Making the most efficient use of board space is not just about choosing smaller and smaller components. For example, a 3.5mm pitch connector that provides a double row of connections can use 10% less board space than a connector with a 2.5mm pitch, and save up to 30% on the front plate space. Connectors that can be dovetailed together, rather than fixed-pole versions, provide an added level of design flexibility for restricted space applications. Making use of connectors that allow a multitude of different angles between the PCB and field wiring will also make denser connections possible. And applications that make use of double-sided boards will benefit from the use of pin headers with shortened pin lengths.

Figure 2: The use of double density connectors can provide real space-savings on the board. The smaller board contains the same number of connections as the larger board.


Trends in PCB manufacturing processes are changing as fewer and fewer PCB components are manually placed on the board.

Wave and hand soldering operations are being eliminated. As companies transition to “lights out” manufacturing and look to reduce the cost of production time and labor, PCB connectors that can be fitted for pick and place robotic applications and meet the demands of SMT Through Hole Reflow processes are necessary. Connectors that are optimized for the SMT/THR process will possess the material characteristics mentioned earlier in this article, and provide the dimensional stability necessary to withstand the higher temperatures required for the lead-free soldering process. Connector packaging is also a factor in selection. Tape-on-reel anti-static packaging designed to fit standard feeders will further reduce labor costs.

What is the Real Cost of the Connector?


Is it the cost of the purchased part, or is it the total installed costs of the PCB? In reality, the answer is the total installed cost. Many of the factors already presented demonstrate how the choices made in the board design relate to the ability to control and reduce the real connector costs (see Figure 3).



 Figure 3: A comparison of wiring times across clamping technologies demonstrates savings in installation costs.


 From the correct choice of clamping technology, to the selection of materials, to the manufacturing process used, cost savings can be achieved by assuring the best fit for an application. In some cases selecting one clamping technology over another may result in a 50% savings in wiring times, or eliminate the need for special

installation tools. Savings can also be realized by using 2- and 3-pole connectors to build up to the needed number of poles, reducing the total inventory of part numbers ordered and kept in inventory.

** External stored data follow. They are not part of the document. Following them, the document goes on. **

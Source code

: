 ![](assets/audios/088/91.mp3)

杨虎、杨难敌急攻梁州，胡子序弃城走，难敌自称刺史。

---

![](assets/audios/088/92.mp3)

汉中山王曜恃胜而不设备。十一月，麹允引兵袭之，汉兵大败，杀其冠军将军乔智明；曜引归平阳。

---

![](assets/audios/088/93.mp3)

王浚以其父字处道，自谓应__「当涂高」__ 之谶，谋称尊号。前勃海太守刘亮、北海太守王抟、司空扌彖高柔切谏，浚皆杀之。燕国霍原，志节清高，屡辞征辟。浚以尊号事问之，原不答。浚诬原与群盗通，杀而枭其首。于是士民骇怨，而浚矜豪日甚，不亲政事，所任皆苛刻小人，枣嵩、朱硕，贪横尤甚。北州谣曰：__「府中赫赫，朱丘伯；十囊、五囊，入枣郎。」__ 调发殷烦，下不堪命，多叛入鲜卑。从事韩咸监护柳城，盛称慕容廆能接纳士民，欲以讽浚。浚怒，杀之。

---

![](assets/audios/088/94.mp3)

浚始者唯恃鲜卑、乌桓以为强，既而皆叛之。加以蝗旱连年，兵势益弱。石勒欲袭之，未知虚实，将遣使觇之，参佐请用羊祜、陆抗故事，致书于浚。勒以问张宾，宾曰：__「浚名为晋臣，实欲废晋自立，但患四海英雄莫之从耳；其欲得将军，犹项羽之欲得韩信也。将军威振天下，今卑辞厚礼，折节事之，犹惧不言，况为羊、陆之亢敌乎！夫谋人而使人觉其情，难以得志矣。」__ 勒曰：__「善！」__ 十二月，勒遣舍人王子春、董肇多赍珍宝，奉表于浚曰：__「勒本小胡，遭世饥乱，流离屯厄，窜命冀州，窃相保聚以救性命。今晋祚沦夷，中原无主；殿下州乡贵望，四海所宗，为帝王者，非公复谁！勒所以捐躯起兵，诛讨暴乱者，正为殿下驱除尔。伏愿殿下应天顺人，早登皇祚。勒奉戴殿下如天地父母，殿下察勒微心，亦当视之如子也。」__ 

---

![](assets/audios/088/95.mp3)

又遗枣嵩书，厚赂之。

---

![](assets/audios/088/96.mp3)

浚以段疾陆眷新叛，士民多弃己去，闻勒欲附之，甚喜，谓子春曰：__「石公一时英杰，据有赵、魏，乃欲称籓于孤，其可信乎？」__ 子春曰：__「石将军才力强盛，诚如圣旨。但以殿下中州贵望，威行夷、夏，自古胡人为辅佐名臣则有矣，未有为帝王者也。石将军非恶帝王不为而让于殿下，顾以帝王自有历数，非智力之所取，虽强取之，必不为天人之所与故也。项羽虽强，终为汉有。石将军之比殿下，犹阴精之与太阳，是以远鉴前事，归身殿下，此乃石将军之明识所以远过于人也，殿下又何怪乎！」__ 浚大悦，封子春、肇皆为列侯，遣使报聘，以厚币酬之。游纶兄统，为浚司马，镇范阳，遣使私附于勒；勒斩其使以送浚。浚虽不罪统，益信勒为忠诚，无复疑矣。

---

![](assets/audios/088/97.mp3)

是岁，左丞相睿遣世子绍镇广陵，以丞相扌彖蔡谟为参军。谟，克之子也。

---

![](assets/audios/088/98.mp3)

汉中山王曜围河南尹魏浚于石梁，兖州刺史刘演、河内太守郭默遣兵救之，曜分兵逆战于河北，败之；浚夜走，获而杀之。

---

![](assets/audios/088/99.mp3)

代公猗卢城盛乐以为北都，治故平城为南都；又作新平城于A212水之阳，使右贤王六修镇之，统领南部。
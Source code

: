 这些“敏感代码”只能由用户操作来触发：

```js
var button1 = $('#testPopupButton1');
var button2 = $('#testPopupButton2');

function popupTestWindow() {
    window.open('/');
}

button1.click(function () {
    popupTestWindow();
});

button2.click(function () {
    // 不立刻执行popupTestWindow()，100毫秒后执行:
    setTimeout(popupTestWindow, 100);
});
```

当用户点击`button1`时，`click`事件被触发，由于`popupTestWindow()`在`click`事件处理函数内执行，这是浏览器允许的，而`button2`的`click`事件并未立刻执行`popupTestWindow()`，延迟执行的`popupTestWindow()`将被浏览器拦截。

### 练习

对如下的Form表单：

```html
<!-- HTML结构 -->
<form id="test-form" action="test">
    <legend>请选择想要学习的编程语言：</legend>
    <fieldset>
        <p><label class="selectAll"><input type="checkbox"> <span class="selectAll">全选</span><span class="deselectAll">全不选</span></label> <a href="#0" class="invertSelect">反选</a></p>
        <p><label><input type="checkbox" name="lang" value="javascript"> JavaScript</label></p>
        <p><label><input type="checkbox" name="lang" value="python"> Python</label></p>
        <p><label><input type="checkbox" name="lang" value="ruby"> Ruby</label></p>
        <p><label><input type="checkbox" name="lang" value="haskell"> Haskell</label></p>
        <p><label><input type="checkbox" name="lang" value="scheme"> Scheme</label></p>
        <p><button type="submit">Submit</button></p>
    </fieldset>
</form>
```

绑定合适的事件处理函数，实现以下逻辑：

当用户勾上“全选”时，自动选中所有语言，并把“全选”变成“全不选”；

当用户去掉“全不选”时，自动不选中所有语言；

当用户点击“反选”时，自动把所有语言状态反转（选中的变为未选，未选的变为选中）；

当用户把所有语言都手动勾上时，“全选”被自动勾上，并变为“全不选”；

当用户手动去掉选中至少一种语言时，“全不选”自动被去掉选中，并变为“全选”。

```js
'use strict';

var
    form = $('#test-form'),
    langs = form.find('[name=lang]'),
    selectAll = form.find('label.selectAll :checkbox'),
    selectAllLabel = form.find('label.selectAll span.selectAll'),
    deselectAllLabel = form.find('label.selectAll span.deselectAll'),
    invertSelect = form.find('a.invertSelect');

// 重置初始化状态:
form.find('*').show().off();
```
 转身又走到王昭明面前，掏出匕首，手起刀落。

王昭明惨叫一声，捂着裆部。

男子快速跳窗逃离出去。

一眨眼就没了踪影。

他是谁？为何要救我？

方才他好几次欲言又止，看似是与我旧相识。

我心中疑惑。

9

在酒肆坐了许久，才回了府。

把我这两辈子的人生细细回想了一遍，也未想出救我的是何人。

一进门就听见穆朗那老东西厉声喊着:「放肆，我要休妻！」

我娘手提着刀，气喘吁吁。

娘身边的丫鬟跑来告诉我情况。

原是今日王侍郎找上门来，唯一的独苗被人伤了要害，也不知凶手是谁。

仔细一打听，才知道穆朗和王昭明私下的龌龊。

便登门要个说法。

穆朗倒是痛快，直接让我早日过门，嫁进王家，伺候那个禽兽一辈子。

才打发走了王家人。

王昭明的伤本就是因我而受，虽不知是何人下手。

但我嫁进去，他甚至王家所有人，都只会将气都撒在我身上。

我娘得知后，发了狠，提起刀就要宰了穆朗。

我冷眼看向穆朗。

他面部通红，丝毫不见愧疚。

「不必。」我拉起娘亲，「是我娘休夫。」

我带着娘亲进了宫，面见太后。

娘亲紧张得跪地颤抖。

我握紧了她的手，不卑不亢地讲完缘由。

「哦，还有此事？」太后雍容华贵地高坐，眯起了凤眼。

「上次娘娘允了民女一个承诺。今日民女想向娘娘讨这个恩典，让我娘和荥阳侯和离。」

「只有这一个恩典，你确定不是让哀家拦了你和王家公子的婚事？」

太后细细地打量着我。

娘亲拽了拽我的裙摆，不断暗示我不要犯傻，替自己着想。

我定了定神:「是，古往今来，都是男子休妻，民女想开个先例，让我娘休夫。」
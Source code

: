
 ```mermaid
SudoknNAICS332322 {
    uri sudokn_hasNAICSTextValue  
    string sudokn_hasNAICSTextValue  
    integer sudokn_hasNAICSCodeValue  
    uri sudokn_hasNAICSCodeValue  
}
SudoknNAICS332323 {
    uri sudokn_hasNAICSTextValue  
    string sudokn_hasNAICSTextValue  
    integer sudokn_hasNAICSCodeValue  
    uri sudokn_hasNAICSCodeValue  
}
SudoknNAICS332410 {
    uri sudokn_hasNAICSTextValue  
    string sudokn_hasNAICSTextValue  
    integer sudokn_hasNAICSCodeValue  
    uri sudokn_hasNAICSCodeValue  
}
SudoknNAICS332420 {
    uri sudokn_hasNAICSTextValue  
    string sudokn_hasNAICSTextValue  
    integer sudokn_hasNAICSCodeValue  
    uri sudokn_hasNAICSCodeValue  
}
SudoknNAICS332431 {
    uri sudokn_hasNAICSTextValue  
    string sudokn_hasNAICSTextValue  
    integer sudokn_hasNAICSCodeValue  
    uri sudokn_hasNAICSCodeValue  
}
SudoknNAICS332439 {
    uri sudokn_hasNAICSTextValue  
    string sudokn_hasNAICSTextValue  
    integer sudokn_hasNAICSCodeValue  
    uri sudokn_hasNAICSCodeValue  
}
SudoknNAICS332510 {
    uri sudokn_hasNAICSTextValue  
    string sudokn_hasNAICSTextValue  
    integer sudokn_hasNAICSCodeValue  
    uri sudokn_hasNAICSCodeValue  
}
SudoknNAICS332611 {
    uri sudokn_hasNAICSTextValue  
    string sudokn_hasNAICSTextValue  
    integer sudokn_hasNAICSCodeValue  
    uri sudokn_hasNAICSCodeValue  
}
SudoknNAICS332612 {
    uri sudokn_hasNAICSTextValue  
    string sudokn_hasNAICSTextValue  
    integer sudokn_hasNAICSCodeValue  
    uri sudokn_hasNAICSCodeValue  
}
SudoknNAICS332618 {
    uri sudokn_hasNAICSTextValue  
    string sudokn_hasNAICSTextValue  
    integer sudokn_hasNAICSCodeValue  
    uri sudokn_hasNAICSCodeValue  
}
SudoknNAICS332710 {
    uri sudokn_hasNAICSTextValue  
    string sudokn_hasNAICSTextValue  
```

As PCB connectors gain more functionality, the per-pole price of a connector may increase, but the ability to realize a significant savings in the bottom line “real cost” will grow.

Making the Right Choices

RoHS is an issue in front of the entire industry, and many manufacturers will meet RoHS compliance. The directive should be an impetus to evaluate connection technology in order to design-in products that address the application requirements and provide a more reliable and cost-effective solution.